The archive is a clear case of brazen theft
Place: Baghdad. Time: the 1970s.
Eyewitnesses watched aghast as Saddam Hussein’s men carted off piles of books and documents from the ladies’ gallery of the Bataween synagogue to the secret police headquarters. There they remained for some 40 years, rotting and forgotten, until some quirk of fate put them at the centre of an international controversy.
The so-called Iraqi-Jewish archive consists of Jewish books, documents, Torah scrolls and random correspondence from synagogues and Jewish schools. They were discovered in 2003 during the US invasion of Iraq in the waterlogged basement of the secret police headquarters in Baghdad. A US bomb had burst the water pipes of the building but had failed to detonate. An apologetic US shipped the collection for restoration in Texas, signing a diplomatic agreement committing to returning the collection to Iraq when the restoration work was completed.
Fifteen years later, the deadline for return falls this coming September, but Iraqi Jews have been protesting against the repatriation of an archive that they say has no place in Iraq. It belongs to a community which endured decades of persecution and is now living outside the country. The archive does not contain items of great value except to the community itself, and does not belong to civilisations long extinct. Indeed the owners of some of the material, including school reports and photographs, are still alive. The ownership of the archive appears an open-and-shut case of brazen theft from a community forced into exile. In their haste to draw up a diplomatic agreement, the 2003 US-run government of Iraq promised to return the archive on a false premise.
But the culture editor on the ‘progressive’ Forward newspaper, Talya Zax, has been drawing a parallel between the recent repatriation of eight Sumerian artefacts and the issue of the Iraqi-Jewish archive. Thousands of ancient artefacts were looted from Iraq in 2003. Artefacts looted from the Sumerian site of Tello have been recently returned from the US. Ms Zax has interviewed the Iraqi ambassador to the US, who declares the archive must go back because it shows the former diversity of Iraq’s population, and the emotional ties between the country and its former Jews. She writes:
“Despite its unique and complicated place in the broad collection of culturally significant items removed from Iraq, in the course of, and after the US invasion, it (the Iraqi-Jewish archive) is indisputedly part of that collection.”
Huh?
Preventing a war-ravaged country’s heritage being pillaged, smuggled out and sold on the international market is one thing. Countries have every right to protect their cultural property. But there the similarity with the Iraqi-Jewish archive ends.
A bill has been introduced by four US senators urging that the archive not be returned to Iraq. But even if passed, that bill will have no legal force. The Iraqi-Jewish community in the US would have to fight for its ownership rights in a court of law.
If the Iraqi-Jewish archive were to return to Baghdad, Iraqi Jews and their descendants (most now resident in Israel) would not be able to see them.

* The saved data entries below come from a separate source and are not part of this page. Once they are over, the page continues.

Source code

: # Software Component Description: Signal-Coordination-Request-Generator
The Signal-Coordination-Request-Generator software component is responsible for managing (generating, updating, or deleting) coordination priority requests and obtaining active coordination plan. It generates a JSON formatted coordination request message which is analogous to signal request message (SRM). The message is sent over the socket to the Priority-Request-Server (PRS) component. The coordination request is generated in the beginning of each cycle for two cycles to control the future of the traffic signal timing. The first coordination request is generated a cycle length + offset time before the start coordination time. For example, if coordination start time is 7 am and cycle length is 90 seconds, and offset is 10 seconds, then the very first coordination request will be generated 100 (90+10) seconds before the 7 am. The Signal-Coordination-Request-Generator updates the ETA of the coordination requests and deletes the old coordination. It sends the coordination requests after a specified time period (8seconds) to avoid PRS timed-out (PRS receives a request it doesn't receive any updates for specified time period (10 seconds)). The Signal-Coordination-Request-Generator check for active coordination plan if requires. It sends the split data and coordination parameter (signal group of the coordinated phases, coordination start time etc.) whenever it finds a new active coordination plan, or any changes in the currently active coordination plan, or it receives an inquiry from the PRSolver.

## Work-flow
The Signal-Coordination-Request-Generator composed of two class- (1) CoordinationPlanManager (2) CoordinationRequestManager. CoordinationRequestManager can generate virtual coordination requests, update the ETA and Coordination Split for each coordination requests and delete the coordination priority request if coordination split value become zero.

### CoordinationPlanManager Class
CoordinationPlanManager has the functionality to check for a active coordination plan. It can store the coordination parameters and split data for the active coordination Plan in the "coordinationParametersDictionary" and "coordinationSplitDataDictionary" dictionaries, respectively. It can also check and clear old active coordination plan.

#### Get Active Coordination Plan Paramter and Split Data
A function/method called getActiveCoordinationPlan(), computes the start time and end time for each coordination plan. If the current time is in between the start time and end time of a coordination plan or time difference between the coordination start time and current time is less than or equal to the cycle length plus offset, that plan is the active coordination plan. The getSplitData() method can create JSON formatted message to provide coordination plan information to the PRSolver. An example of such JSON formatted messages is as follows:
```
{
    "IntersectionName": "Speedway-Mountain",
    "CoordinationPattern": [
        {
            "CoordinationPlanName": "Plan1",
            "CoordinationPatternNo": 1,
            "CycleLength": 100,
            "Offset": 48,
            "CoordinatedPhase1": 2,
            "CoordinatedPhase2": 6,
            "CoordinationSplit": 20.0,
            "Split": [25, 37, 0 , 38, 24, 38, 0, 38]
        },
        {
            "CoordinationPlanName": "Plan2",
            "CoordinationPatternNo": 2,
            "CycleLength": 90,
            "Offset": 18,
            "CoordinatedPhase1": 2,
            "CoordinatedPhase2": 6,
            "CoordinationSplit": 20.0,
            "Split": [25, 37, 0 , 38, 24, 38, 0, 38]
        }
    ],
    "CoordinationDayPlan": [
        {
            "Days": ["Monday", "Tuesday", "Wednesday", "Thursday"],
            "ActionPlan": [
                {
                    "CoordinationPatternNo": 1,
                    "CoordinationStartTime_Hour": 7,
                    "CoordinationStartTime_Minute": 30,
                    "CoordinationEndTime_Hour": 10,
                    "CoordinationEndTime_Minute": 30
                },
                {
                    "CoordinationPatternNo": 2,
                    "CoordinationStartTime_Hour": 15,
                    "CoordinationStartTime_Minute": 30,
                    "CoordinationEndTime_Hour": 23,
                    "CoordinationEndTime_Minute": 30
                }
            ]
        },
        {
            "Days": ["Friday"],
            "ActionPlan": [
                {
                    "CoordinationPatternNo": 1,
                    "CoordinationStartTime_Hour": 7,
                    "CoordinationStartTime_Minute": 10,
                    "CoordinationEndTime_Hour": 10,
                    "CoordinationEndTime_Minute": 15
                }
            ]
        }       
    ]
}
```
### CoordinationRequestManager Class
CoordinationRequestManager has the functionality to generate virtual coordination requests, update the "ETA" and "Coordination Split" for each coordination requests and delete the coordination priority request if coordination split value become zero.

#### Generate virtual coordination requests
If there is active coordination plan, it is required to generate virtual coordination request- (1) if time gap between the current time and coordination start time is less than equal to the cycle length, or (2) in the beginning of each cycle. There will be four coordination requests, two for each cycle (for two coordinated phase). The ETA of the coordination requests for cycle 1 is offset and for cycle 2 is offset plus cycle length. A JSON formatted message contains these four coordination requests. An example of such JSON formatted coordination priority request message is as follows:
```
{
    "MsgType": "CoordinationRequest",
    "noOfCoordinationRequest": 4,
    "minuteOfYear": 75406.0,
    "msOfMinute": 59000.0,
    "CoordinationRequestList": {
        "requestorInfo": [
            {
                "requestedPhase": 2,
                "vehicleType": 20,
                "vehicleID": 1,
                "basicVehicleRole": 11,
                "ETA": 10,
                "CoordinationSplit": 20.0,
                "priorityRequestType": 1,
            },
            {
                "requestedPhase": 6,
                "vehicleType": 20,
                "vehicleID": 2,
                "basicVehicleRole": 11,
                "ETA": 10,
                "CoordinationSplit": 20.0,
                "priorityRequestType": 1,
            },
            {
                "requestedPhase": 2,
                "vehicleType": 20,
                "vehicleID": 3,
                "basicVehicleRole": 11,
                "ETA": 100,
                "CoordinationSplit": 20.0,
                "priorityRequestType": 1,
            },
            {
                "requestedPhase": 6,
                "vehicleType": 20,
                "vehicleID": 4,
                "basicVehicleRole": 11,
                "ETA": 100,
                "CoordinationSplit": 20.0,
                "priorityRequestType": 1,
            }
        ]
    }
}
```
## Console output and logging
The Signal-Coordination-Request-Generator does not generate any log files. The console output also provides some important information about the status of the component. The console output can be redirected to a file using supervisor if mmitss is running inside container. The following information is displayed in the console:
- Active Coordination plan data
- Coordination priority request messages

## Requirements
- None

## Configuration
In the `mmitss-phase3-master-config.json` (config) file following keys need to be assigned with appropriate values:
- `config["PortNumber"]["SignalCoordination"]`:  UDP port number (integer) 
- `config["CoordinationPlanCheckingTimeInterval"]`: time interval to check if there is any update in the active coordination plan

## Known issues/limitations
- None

Moreover, what guarantees are there that Iraq, where popular anti-Jewish feeling still runs high, would be able to preserve the archive or prevent it being looted or destroyed in the future?
It is a source of dismay that the voices of those who wish to legitimise the dispossession of Jewish refugees from Arab countries are given credibility. And that, in the end, is what the issue of the Iraqi-Jewish archive is all about.